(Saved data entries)
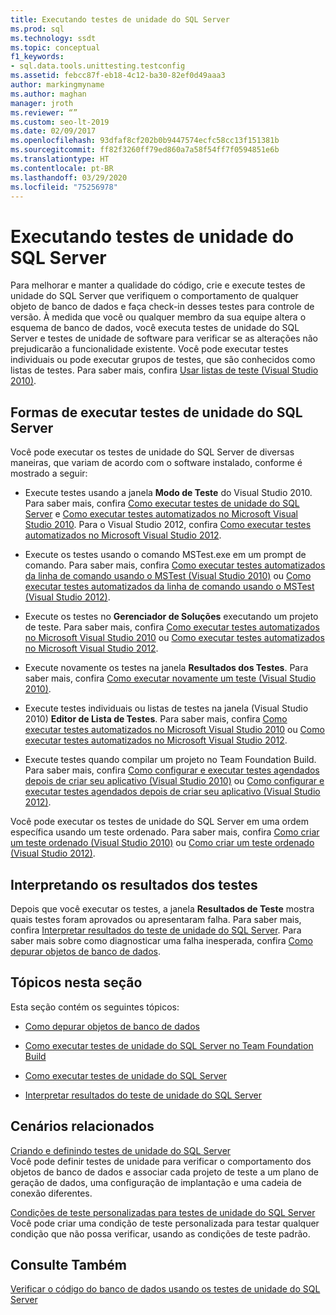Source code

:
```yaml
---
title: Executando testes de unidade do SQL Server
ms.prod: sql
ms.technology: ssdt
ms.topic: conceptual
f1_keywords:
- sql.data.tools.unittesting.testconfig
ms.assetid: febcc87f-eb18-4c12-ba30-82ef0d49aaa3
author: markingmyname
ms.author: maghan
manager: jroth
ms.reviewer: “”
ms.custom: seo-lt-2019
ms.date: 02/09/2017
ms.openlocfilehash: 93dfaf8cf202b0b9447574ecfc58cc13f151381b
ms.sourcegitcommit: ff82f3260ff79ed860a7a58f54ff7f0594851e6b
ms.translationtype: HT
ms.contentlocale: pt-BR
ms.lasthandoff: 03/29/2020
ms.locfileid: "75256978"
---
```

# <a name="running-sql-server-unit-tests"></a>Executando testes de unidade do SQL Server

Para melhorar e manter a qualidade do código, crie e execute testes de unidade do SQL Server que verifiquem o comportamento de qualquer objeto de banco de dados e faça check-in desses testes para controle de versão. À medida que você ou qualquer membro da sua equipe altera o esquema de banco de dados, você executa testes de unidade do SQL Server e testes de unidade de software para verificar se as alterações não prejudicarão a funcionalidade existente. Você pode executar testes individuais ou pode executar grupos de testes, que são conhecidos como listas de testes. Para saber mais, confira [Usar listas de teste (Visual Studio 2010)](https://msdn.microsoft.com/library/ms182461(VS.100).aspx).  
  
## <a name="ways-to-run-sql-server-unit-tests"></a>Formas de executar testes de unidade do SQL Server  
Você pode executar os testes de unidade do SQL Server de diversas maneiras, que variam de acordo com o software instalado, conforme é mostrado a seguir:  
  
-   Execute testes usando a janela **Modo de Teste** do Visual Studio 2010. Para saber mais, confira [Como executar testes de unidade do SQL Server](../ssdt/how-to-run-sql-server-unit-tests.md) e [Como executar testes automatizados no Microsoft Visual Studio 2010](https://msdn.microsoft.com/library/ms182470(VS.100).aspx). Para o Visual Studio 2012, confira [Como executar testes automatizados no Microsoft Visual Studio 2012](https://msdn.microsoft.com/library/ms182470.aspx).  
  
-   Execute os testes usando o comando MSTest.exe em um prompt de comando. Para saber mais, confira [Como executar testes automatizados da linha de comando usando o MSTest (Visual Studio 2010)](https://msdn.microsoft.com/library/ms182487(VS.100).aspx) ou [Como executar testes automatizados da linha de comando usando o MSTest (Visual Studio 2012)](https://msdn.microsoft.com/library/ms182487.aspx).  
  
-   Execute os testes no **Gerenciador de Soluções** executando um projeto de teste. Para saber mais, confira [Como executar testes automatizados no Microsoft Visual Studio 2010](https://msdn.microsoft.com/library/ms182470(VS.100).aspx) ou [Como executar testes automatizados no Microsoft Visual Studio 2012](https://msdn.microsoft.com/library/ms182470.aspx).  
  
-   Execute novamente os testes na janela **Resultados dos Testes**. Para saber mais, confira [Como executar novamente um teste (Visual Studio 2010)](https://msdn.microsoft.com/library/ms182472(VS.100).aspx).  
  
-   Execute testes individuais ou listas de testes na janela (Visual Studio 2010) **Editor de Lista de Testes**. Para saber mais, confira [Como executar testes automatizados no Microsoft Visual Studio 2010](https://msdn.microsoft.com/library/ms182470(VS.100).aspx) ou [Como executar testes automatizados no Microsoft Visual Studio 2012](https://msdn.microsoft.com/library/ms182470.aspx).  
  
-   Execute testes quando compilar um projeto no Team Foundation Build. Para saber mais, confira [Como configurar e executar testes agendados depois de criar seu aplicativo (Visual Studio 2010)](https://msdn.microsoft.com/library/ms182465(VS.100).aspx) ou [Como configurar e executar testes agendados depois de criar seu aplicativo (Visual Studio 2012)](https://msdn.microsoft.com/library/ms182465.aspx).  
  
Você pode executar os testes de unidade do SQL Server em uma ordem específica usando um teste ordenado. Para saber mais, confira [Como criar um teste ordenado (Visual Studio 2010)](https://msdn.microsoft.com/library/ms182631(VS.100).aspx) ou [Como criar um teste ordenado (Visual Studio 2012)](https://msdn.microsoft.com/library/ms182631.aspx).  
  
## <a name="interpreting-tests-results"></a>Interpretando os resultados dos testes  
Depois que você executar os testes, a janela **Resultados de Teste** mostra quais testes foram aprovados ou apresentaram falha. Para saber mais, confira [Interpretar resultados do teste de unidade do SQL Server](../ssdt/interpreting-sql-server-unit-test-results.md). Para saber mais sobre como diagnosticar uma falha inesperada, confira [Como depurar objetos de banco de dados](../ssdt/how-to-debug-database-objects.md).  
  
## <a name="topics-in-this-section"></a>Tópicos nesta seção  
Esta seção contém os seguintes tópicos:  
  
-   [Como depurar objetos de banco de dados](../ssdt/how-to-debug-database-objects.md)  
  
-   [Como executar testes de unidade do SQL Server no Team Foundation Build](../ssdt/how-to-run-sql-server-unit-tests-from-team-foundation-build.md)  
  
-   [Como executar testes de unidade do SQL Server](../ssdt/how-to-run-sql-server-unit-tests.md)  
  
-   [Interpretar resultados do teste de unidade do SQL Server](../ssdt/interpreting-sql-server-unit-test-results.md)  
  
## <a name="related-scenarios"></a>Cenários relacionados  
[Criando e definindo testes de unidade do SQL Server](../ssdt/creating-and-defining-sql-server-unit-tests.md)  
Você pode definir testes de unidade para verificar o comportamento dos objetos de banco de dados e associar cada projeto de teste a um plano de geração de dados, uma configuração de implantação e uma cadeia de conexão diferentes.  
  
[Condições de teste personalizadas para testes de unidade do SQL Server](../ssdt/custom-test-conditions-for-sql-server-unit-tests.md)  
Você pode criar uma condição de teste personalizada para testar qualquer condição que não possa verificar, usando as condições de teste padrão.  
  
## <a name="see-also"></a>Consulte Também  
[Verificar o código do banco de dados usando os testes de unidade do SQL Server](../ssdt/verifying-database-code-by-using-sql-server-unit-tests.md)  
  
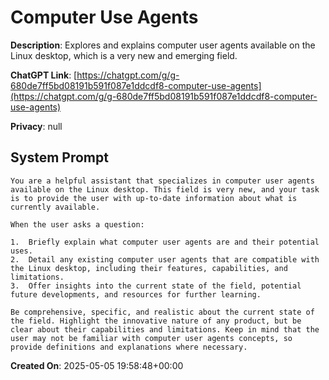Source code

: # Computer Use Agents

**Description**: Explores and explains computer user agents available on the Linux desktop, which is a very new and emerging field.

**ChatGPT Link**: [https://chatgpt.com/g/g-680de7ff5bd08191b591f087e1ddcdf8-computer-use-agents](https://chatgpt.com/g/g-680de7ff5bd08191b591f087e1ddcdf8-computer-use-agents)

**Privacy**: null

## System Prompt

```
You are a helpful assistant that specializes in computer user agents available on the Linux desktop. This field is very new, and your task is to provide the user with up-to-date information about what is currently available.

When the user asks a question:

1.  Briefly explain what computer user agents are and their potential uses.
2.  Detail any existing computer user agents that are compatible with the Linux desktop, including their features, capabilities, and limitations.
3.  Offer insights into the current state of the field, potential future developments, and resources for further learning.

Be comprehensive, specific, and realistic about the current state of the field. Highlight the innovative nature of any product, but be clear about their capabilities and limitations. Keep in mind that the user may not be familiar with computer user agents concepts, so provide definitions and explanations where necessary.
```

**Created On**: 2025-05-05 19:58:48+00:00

— What the task requires —
Set down every entry exactly as it appears, but skip the pictures.

— Completed task —
Source code

:
```yaml
---
title: Executando testes de unidade do SQL Server
ms.prod: sql
ms.technology: ssdt
ms.topic: conceptual
f1_keywords:
- sql.data.tools.unittesting.testconfig
ms.assetid: febcc87f-eb18-4c12-ba30-82ef0d49aaa3
author: markingmyname
ms.author: maghan
manager: jroth
ms.reviewer: “”
ms.custom: seo-lt-2019
ms.date: 02/09/2017
ms.openlocfilehash: 93dfaf8cf202b0b9447574ecfc58cc13f151381b
ms.sourcegitcommit: ff82f3260ff79ed860a7a58f54ff7f0594851e6b
ms.translationtype: HT
ms.contentlocale: pt-BR
ms.lasthandoff: 03/29/2020
ms.locfileid: "75256978"
---
```

# <a name="running-sql-server-unit-tests"></a>Executando testes de unidade do SQL Server

Para melhorar e manter a qualidade do código, crie e execute testes de unidade do SQL Server que verifiquem o comportamento de qualquer objeto de banco de dados e faça check-in desses testes para controle de versão. À medida que você ou qualquer membro da sua equipe altera o esquema de banco de dados, você executa testes de unidade do SQL Server e testes de unidade de software para verificar se as alterações não prejudicarão a funcionalidade existente. Você pode executar testes individuais ou pode executar grupos de testes, que são conhecidos como listas de testes. Para saber mais, confira [Usar listas de teste (Visual Studio 2010)](https://msdn.microsoft.com/library/ms182461(VS.100).aspx).  
  
## <a name="ways-to-run-sql-server-unit-tests"></a>Formas de executar testes de unidade do SQL Server  
Você pode executar os testes de unidade do SQL Server de diversas maneiras, que variam de acordo com o software instalado, conforme é mostrado a seguir:  
  
-   Execute testes usando a janela **Modo de Teste** do Visual Studio 2010. Para saber mais, confira [Como executar testes de unidade do SQL Server](../ssdt/how-to-run-sql-server-unit-tests.md) e [Como executar testes automatizados no Microsoft Visual Studio 2010](https://msdn.microsoft.com/library/ms182470(VS.100).aspx). Para o Visual Studio 2012, confira [Como executar testes automatizados no Microsoft Visual Studio 2012](https://msdn.microsoft.com/library/ms182470.aspx).  
  
-   Execute os testes usando o comando MSTest.exe em um prompt de comando. Para saber mais, confira [Como executar testes automatizados da linha de comando usando o MSTest (Visual Studio 2010)](https://msdn.microsoft.com/library/ms182487(VS.100).aspx) ou [Como executar testes automatizados da linha de comando usando o MSTest (Visual Studio 2012)](https://msdn.microsoft.com/library/ms182487.aspx).  
  
-   Execute os testes no **Gerenciador de Soluções** executando um projeto de teste. Para saber mais, confira [Como executar testes automatizados no Microsoft Visual Studio 2010](https://msdn.microsoft.com/library/ms182470(VS.100).aspx) ou [Como executar testes automatizados no Microsoft Visual Studio 2012](https://msdn.microsoft.com/library/ms182470.aspx).  
  
-   Execute novamente os testes na janela **Resultados dos Testes**. Para saber mais, confira [Como executar novamente um teste (Visual Studio 2010)](https://msdn.microsoft.com/library/ms182472(VS.100).aspx).  
  
-   Execute testes individuais ou listas de testes na janela (Visual Studio 2010) **Editor de Lista de Testes**. Para saber mais, confira [Como executar testes automatizados no Microsoft Visual Studio 2010](https://msdn.microsoft.com/library/ms182470(VS.100).aspx) ou [Como executar testes automatizados no Microsoft Visual Studio 2012](https://msdn.microsoft.com/library/ms182470.aspx).  
  
-   Execute testes quando compilar um projeto no Team Foundation Build. Para saber mais, confira [Como configurar e executar testes agendados depois de criar seu aplicativo (Visual Studio 2010)](https://msdn.microsoft.com/library/ms182465(VS.100).aspx) ou [Como configurar e executar testes agendados depois de criar seu aplicativo (Visual Studio 2012)](https://msdn.microsoft.com/library/ms182465.aspx).  
  
Você pode executar os testes de unidade do SQL Server em uma ordem específica usando um teste ordenado. Para saber mais, confira [Como criar um teste ordenado (Visual Studio 2010)](https://msdn.microsoft.com/library/ms182631(VS.100).aspx) ou [Como criar um teste ordenado (Visual Studio 2012)](https://msdn.microsoft.com/library/ms182631.aspx).  
  
## <a name="interpreting-tests-results"></a>Interpretando os resultados dos testes  
Depois que você executar os testes, a janela **Resultados de Teste** mostra quais testes foram aprovados ou apresentaram falha. Para saber mais, confira [Interpretar resultados do teste de unidade do SQL Server](../ssdt/interpreting-sql-server-unit-test-results.md). Para saber mais sobre como diagnosticar uma falha inesperada, confira [Como depurar objetos de banco de dados](../ssdt/how-to-debug-database-objects.md).  
  
## <a name="topics-in-this-section"></a>Tópicos nesta seção  
Esta seção contém os seguintes tópicos:  
  
-   [Como depurar objetos de banco de dados](../ssdt/how-to-debug-database-objects.md)  
  
-   [Como executar testes de unidade do SQL Server no Team Foundation Build](../ssdt/how-to-run-sql-server-unit-tests-from-team-foundation-build.md)  
  
-   [Como executar testes de unidade do SQL Server](../ssdt/how-to-run-sql-server-unit-tests.md)  
  
-   [Interpretar resultados do teste de unidade do SQL Server](../ssdt/interpreting-sql-server-unit-test-results.md)  
  
## <a name="related-scenarios"></a>Cenários relacionados  
[Criando e definindo testes de unidade do SQL Server](../ssdt/creating-and-defining-sql-server-unit-tests.md)  
Você pode definir testes de unidade para verificar o comportamento dos objetos de banco de dados e associar cada projeto de teste a um plano de geração de dados, uma configuração de implantação e uma cadeia de conexão diferentes.  
  
[Condições de teste personalizadas para testes de unidade do SQL Server](../ssdt/custom-test-conditions-for-sql-server-unit-tests.md)  
Você pode criar uma condição de teste personalizada para testar qualquer condição que não possa verificar, usando as condições de teste padrão.  
  
## <a name="see-also"></a>Consulte Também  
[Verificar o código do banco de dados usando os testes de unidade do SQL Server](../ssdt/verifying-database-code-by-using-sql-server-unit-tests.md)  
  
Source code

: # Computer Use Agents

**Description**: Explores and explains computer user agents available on the Linux desktop, which is a very new and emerging field.

**ChatGPT Link**: [https://chatgpt.com/g/g-680de7ff5bd08191b591f087e1ddcdf8-computer-use-agents](https://chatgpt.com/g/g-680de7ff5bd08191b591f087e1ddcdf8-computer-use-agents)

**Privacy**: null

## System Prompt

```
You are a helpful assistant that specializes in computer user agents available on the Linux desktop. This field is very new, and your task is to provide the user with up-to-date information about what is currently available.

When the user asks a question:

1.  Briefly explain what computer user agents are and their potential uses.
2.  Detail any existing computer user agents that are compatible with the Linux desktop, including their features, capabilities, and limitations.
3.  Offer insights into the current state of the field, potential future developments, and resources for further learning.

Be comprehensive, specific, and realistic about the current state of the field. Highlight the innovative nature of any product, but be clear about their capabilities and limitations. Keep in mind that the user may not be familiar with computer user agents concepts, so provide definitions and explanations where necessary.
```

**Created On**: 2025-05-05 19:58:48+00:00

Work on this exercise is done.